RATIONALE: Drugs used in chemotherapy, such as methotrexate, cyclophosphamide, and liposomal doxorubicin, work in different ways to stop the growth of tumor cells, either by killing the cells or by stopping them from dividing. Giving chemotherapy after surgery may kill any tumor cells that remain after surgery. It is not yet known whether giving liposomal doxorubicin after surgery is more effective than observation or cyclophosphamide and methotrexate in treating breast cancer.
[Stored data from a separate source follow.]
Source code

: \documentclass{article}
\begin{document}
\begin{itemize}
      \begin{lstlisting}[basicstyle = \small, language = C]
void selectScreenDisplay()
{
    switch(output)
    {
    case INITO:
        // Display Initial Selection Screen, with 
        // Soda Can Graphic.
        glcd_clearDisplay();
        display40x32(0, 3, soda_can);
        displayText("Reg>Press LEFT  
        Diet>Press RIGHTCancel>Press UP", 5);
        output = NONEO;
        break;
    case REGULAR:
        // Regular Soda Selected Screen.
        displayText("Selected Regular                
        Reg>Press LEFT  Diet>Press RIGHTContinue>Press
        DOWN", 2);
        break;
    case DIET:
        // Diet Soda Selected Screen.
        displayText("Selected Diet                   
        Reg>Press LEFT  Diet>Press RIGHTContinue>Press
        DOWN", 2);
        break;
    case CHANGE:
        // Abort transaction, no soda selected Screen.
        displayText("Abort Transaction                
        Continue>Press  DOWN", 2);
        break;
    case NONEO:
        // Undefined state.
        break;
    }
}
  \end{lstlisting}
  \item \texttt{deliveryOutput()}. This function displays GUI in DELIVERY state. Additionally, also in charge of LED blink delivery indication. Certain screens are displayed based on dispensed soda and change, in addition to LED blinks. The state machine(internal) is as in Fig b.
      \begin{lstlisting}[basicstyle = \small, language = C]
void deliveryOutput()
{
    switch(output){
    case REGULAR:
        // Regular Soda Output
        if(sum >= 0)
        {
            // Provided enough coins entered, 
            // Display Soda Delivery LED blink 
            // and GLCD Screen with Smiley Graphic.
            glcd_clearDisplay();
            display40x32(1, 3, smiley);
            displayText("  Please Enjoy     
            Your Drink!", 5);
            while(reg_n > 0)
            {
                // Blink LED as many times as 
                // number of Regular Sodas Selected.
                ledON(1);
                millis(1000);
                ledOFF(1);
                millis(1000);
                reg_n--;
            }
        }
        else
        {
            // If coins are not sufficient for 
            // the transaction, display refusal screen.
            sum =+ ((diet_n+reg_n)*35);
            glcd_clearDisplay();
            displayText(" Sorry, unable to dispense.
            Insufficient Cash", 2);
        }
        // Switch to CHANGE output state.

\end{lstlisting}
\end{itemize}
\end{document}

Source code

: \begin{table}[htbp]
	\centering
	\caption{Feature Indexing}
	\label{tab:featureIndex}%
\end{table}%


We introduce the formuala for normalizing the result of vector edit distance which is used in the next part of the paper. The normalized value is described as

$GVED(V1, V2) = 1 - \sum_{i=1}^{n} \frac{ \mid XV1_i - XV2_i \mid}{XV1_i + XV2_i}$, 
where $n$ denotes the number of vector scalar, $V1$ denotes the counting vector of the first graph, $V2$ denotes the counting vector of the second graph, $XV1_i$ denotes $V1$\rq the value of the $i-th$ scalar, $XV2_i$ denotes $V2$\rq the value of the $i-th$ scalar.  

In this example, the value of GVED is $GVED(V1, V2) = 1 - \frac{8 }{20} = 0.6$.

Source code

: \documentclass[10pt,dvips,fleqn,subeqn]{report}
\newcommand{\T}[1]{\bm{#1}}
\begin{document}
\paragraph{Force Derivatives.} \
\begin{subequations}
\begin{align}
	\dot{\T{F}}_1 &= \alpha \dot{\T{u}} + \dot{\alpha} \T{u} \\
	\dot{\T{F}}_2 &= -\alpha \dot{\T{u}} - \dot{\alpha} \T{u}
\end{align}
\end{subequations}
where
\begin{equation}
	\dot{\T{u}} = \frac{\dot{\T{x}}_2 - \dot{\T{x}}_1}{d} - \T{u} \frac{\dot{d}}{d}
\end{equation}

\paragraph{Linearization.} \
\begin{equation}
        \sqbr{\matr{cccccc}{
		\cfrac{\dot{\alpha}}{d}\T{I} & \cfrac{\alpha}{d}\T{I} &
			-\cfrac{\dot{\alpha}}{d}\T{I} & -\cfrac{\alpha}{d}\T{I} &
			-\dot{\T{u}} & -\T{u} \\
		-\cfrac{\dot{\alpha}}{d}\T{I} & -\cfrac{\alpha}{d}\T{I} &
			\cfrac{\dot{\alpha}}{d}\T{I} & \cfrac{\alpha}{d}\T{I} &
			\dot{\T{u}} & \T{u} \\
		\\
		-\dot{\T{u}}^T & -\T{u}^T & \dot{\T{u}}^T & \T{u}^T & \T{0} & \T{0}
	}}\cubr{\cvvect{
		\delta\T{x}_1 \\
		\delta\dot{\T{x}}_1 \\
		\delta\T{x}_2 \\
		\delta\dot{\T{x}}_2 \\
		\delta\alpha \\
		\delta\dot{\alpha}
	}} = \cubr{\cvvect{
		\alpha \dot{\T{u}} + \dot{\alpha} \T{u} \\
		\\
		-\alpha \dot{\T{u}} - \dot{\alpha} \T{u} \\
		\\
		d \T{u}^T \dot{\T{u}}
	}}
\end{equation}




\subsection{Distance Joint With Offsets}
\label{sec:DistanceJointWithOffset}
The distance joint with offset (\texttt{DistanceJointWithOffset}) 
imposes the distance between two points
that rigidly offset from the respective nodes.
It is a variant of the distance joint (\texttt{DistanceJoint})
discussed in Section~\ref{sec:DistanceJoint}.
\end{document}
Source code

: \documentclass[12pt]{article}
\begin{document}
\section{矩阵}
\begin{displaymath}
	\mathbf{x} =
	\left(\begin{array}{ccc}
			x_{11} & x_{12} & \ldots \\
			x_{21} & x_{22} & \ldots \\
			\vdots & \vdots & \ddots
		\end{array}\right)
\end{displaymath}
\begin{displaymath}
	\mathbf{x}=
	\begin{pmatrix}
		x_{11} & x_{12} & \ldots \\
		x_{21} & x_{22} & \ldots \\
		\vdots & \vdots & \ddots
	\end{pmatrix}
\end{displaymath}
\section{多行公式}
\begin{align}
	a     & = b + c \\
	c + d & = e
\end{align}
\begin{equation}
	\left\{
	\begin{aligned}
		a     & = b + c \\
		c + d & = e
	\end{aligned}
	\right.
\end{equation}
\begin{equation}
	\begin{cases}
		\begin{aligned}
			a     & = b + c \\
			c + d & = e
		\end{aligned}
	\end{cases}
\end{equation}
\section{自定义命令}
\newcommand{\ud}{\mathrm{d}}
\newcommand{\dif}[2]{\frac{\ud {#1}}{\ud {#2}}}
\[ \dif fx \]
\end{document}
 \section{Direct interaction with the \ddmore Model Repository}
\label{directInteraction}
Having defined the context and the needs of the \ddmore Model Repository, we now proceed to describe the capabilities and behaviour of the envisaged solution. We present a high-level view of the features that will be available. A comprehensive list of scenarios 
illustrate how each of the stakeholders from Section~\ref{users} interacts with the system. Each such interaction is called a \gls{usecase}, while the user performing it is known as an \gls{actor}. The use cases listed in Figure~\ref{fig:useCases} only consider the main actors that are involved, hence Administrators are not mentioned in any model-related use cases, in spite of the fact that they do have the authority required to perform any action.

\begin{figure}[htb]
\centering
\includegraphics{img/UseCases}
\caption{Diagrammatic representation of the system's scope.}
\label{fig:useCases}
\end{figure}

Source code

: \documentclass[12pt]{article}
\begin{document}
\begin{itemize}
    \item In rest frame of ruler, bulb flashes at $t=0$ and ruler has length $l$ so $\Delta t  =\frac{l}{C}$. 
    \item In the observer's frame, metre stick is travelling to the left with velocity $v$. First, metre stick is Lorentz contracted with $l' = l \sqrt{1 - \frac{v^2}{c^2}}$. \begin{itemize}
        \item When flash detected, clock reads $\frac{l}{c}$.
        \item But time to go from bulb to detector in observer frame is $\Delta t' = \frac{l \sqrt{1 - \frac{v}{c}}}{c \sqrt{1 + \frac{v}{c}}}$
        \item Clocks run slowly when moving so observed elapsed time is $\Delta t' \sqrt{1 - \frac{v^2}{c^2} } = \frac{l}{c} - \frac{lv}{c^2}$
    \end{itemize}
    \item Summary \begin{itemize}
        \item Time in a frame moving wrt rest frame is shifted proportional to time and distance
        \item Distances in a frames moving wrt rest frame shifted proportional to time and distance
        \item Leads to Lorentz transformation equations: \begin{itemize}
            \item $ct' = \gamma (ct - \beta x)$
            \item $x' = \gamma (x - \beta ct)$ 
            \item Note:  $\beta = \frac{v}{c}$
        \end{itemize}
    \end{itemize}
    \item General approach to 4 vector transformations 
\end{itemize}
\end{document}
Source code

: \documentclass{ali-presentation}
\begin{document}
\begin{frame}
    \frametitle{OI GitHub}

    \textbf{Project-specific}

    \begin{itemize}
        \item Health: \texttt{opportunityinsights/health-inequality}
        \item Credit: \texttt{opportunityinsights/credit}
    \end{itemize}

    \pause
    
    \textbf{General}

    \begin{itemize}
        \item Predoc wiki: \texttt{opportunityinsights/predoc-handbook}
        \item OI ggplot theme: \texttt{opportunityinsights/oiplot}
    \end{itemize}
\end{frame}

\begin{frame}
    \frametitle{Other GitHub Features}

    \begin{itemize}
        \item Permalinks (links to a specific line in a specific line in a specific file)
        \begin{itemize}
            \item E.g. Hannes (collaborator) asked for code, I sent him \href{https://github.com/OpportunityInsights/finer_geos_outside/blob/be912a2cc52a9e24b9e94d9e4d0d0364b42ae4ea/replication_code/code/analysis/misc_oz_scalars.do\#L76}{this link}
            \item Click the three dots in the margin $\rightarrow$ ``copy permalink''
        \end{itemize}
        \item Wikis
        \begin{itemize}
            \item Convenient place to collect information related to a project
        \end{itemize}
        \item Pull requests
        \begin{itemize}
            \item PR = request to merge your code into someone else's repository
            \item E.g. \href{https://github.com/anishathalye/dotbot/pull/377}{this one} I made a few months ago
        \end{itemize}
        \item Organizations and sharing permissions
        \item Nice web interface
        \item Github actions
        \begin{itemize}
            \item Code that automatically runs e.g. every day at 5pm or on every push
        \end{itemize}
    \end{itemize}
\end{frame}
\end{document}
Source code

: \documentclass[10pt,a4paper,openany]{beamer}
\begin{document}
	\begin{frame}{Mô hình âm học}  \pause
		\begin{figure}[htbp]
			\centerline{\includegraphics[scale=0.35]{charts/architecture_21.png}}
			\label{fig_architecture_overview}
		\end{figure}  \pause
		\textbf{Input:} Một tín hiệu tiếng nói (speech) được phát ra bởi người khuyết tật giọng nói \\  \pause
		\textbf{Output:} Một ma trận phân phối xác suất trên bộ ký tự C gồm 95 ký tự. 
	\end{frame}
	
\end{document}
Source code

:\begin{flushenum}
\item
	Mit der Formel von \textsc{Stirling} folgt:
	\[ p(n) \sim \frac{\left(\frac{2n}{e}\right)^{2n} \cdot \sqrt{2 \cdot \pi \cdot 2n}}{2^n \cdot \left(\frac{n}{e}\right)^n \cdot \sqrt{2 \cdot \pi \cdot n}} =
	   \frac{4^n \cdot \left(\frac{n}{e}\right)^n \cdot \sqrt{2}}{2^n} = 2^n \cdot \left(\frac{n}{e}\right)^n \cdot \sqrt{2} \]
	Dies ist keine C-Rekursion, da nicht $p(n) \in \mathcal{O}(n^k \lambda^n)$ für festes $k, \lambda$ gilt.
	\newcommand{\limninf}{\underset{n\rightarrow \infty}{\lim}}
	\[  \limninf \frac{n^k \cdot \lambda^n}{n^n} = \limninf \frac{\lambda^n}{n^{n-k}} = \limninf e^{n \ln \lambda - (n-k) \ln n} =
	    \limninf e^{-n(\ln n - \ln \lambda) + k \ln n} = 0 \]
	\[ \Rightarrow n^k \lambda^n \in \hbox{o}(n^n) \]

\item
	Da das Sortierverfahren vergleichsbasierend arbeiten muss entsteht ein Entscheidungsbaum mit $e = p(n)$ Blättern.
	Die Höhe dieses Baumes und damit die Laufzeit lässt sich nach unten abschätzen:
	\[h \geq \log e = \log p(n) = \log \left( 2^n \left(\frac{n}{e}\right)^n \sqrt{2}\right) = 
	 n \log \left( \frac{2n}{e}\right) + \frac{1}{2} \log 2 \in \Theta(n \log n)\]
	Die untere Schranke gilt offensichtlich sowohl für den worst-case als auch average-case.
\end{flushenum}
PURPOSE: This randomized phase III trial is studying liposomal doxorubicin to see how well it works compared with observation or cyclophosphamide and methotrexate in treating older women who have undergone surgery for breast cancer.

Conditions

Breast Cancer

Keywords

stage I breast cancer; stage II breast cancer; stage IIIA breast cancer

Outcome Measures

Primary Outcomes (1)

• Breast cancer free interval by physical examination, laboratory tests, and investigations every 2 weeks for 16 weeks during treatment, every 3-6 months for 5 years, then annually as indicated after completion of study treatment

  5 years after recruitment starts

Secondary Outcomes (7)

• Adverse events assessed by CTCAE v3.0 every 2 weeks for 16 weeks during treatment, every 3-6 months for 5 years, then annually after completion of study treatment

  5 years after recruitment starts

• Quality of life assessed by Casa QL form, Mini-Cog, and VES-13 at baseline and at 2, 6, and 12 months after completion of study treatment

  5 years after recruitment starts

• Disease-free survival by physical examination, laboratory tests, and investigations every 2 weeks for 16 weeks during treatment, every 3-6 months for 5 years, then annually as indicated after completion of study treatment

  5 years after recruitment starts

• Overall survival by physical examination, laboratory tests, and investigations every 2 weeks for 16 weeks during treatment, every 3-6 months for 5 years, then annually as indicated after completion of study treatment

  5 years after recruitment starts

• Sites of failure by physical examination, laboratory tests, and investigations every 2 weeks for 16 weeks during treatment, every 3-6 months for 5 years, then annually as indicated after completion of study treatment

  5 years after recruitment starts

Study Arms (4)

CASA-nil PLD

EXPERIMENTAL

Adjuvant pegylated liposomal doxorubicin (PLD) for 16 weeks

Drug: pegylated liposomal doxorubicin hydrochloride; Procedure: adjuvant therapy; Radiation: radiation therapy

CASA-Nil

ACTIVE COMPARATOR

No adjuvant therapy

Radiation: radiation therapy

CASA-CM PLD

EXPERIMENTAL

Adjuvant pegylated liposomal doxorubicin (PLD) for 16 weeks

Drug: pegylated liposomal doxorubicin hydrochloride; Procedure: adjuvant therapy; Radiation: radiation therapy

CASA-CM CM

ACTIVE COMPARATOR

Low-dose, metronomic cyclophosphamide and methotrexate (CM) for 16 weeks

Drug: cyclophosphamide; Drug: methotrexate; Procedure: adjuvant therapy; Radiation: radiation therapy

Interventions

cyclophosphamide DRUG

cyclophosphamide 50 mg/day orally continuously for 16 weeks

CASA-CM CM

methotrexate DRUG

methotrexate 2.5 mg twice a day orally on days 1 and 4 of every week for 16 weeks

CASA-CM CM

pegylated liposomal doxorubicin hydrochloride DRUG

Caelyx (R) (Doxil (R)) 20 mg/m2 iv x 8 doses (delivered every 2 weeks)

CASA-CM PLD; CASA-nil PLD

adjuvant therapy PROCEDURE

CASA-CM CM; CASA-CM PLD; CASA-nil PLD

radiation therapy RADIATION

Radiation therapy should be used according to institutional accepted guidelines. Radiation therapy to the conserved breast is recommended. Radiation therapy to the chest wall following mastectomy is optional (if given, it may also include nodal fields). Radiation therapy may be given either during operation or after all chemotherapy.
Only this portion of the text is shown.